From Rob Field
With the government seemingly keen to speed up the mortgage process, it would have been advisable for it to have spoken to brokers, packagers and lenders to find out what really slows things down. It might then have got the necessary reality check – and some good ideas too.
As all efforts in this area are intended to cut delays, here are two ideas that may help:
All lenders should be obliged to upload data relating to all live mortgage accounts to Experian, Equifax and other credit reference agencies. This would require an industry-wide acceptance of the need to introduce technology, including the costs this inevitably entails, but most of all it would need a collective will to undertake the task.

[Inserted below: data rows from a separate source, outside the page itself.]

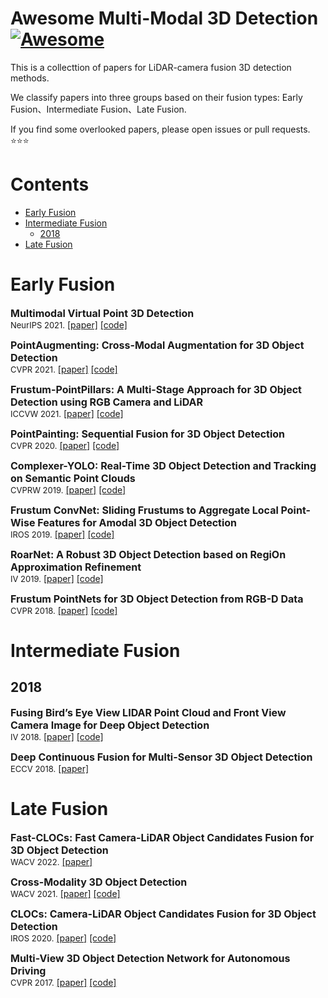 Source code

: # Awesome Multi-Modal 3D Detection [![Awesome](https://cdn.rawgit.com/sindresorhus/awesome/d7305f38d29fed78fa85652e3a63e154dd8e8829/media/badge.svg)](https://github.com/IDEACVR/awesome-detection-transformer)

This is a collecttion of papers for LiDAR-camera fusion 3D detection methods. 

We classify papers into three groups based on their fusion types: Early Fusion、Intermediate Fusion、Late Fusion.

If you find some overlooked papers, please open issues or pull requests. :star::star::star:

# Contents
- [Early Fusion](#early-fusion)
- [Intermediate Fusion](#intermediate-fusion)
  - [2018](#2018)
- [Late Fusion](#late-fusion)

# Early Fusion
<p>
<font size=3><b>Multimodal Virtual Point 3D Detection 
</b></font>
<br>
<font size=2>NeurIPS 2021.</font>
<a href='https://arxiv.org/pdf/2111.06881'>[paper]</a> <a href='https://github.com/tianweiy/MVP'>[code]</a>
</p>

<p>
<font size=3><b>PointAugmenting: Cross-Modal Augmentation for 3D Object Detection
</b></font>
<br>
<font size=2>CVPR 2021.</font>
<a href='https://ieeexplore.ieee.org/document/9578812'>[paper]</a> <a href='https://github.com/VISION-SJTU/PointAugmenting'>[code]</a>
</p>

<p>
<font size=3><b>Frustum-PointPillars: A Multi-Stage Approach for 3D Object Detection using RGB Camera and LiDAR
</b></font>
<br>
<font size=2>ICCVW 2021.</font>
<a href='https://openaccess.thecvf.com/content/ICCV2021W/AVVision/papers/Paigwar_Frustum-PointPillars_A_Multi-Stage_Approach_for_3D_Object_Detection_Using_RGB_ICCVW_2021_paper.pdf'>[paper]</a> <a href='https://github.com/anshulpaigwar/Frustum-Pointpillars'>[code]</a>
</p>

<p>
<font size=3><b>PointPainting: Sequential Fusion for 3D Object Detection
</b></font>
<br>
<font size=2>CVPR 2020.</font>
<a href='https://arxiv.org/pdf/1911.10150'>[paper]</a> <a href='https://github.com/Song-Jingyu/PointPainting'>[code]</a>
</p>

<p>
<font size=3><b>Complexer-YOLO: Real-Time 3D Object Detection and Tracking on Semantic Point Clouds 
</b></font>
<br>
<font size=2>CVPRW 2019.</font>
<a href='https://arxiv.org/pdf/1904.07537'>[paper]</a> <a href='https://github.com/maudzung/Complex-YOLOv4-Pytorch'>[code]</a>
</p>

<p>
<font size=3><b>Frustum ConvNet: Sliding Frustums to Aggregate Local Point-Wise Features for Amodal 3D Object Detection
</b></font>
<br>
<font size=2>IROS 2019.</font>
<a href='https://arxiv.org/pdf/1903.01864'>[paper]</a> <a href='https://github.com/Gorilla-Lab-SCUT/frustum-convnet'>[code]</a>
</p>

<p>
<font size=3><b>RoarNet: A Robust 3D Object Detection based on RegiOn Approximation Refinement
</b></font>
<br>
<font size=2>IV 2019.</font>
<a href='https://arxiv.org/pdf/1811.03818'>[paper]</a> <a href='https://github.com/collector-m/RoarNet'>[code]</a>
</p>

<p>
<font size=3><b>Frustum PointNets for 3D Object Detection from RGB-D Data
</b></font>
<br>
<font size=2>CVPR 2018.</font>
<a href='https://arxiv.org/pdf/1711.08488'>[paper]</a> <a href='https://github.com/charlesq34/frustum-pointnets'>[code]</a>
</p>

# Intermediate Fusion
## 2018
<p>
<font size=3><b>Fusing Bird’s Eye View LIDAR Point Cloud and Front View Camera Image for Deep Object Detection
</b></font>
<br>
<font size=2>IV 2018.</font>
<a href='https://arxiv.org/abs/1711.06703'>[paper]</a> <a href='https://github.com/ZiningWang/Sparse_Pooling'>[code]</a>
</p>

<p>
<font size=3><b>Deep Continuous Fusion for Multi-Sensor 3D Object Detection
</b></font>
<br>
<font size=2>ECCV 2018.</font>
<a href='http://openaccess.thecvf.com/content_ECCV_2018/papers/Ming_Liang_Deep_Continuous_Fusion_ECCV_2018_paper.pdf'>[paper]</a>
</p>

# Late Fusion
<p>
<font size=3><b>Fast-CLOCs: Fast Camera-LiDAR Object Candidates Fusion for 3D Object Detection
</b></font>
<br>
<font size=2>WACV 2022.</font>
<a href='https://ieeexplore.ieee.org/document/9706631'>[paper]</a>
</p>

<p>
<font size=3><b>Cross-Modality 3D Object Detection
</b></font>
<br>
<font size=2>WACV 2021.</font>
<a href='https://ieeexplore.ieee.org/document/9423069'>[paper]</a> <a href='https://github.com/VISION-SJTU/CM3DDet'>[code]</a>
</p>

<p>
<font size=3><b>CLOCs: Camera-LiDAR Object Candidates Fusion for 3D Object Detection
</b></font>
<br>
<font size=2>IROS 2020.</font>
<a href='https://arxiv.org/pdf/2009.00784'>[paper]</a> <a href='https://github.com/pangsu0613/CLOCs'>[code]</a>
</p>

<p>
<font size=3><b>Multi-View 3D Object Detection Network for Autonomous Driving
</b></font>
<br>
<font size=2>CVPR 2017.</font>
<a href='https://arxiv.org/pdf/1611.07759'>[paper]</a> <a href='https://github.com/bostondiditeam/MV3D'>[code]</a>
</p>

As we all know a major demonstrator of the repayment covenant is the conduct of the current mortgage and this must be proved to the underwriter's satisfaction when a loan is applied for. I appreciate that while this can also be demonstrated via mortgage statements we know applicants often throw these away.
And though the conduct of the current mortgage can be ascertained via a mortgage reference, obtaining one can be like getting blood out of a stone, usually at an extortionate fee (£65-plus in many cases).
If the conduct of the mortgage account is not readily demonstrable you can be assured of weeks of delays in obtaining the requisite proof. In these instances advising the client of the potential additional costs and delay early in the process can avoid too high a level of expectation.
More emphasis must be placed on the applicant's responsibility to provide the necessary documentation in good time. Applicants themselves often slow down the chain by not responding quickly to requests for information which to them probably appear excessive and pedantic. This scenario is repeated all too frequently resulting in huge delays and potential errors, so that when you do finally receive what was asked for four weeks previously the case has become urgent.
Rather than insist on a seller's pack, why not concentrate on a buyer's checklist of what will be required i.e. the documents you will need to successfully obtain mortgage funding? Clients should obtain their last six months' bank statements, most recent mortgage statement, two recent utility bills, two forms of ID and so on. This would fully prepare the client before approaching a broker, packager or lender.
If the chosen lender does not need bank statements then those received are surplus to requirements and can be simply kept on file. They will however be useful in the event that a different lender is chosen during the process and these statements form part of its underwriting criteria.
Perhaps we could also include in the checklist a copy of the client's own credit file. Again, many people will commit to a purchase of a property and agree a figure with a mortgage product in mind only to find out at the formal application stage that there is adverse credit registered against them of which they were unaware.
The broker might not – or cannot – advise the nature of the entry against the client for fear of repercussions under the Data Protection Act even though this is information about them.
Depending on the type and the severity of the adverse information the choice of lender could be restrictive and perhaps the interest rate unmanageable. This would obviously lead to the collapse of the chain and further delays.
But if the client has their credit file to hand, it is much easier to choose a lender in the light of information contained in it.
If an applicant was obliged to obtain a copy of their own credit file at the time of application, this might be a way of avoiding multiple searches by various prospective lenders and the detrimental effect this potentially has on the applicant's credit rating for lending purposes. There is also an argument to suggest that reviews of credit files are undertaken on an annual basis as part of a wealth check.
While we all have to ensure that we are doing the best for our clients, some emphasis has to be placed on their responsibility as prospective borrowers.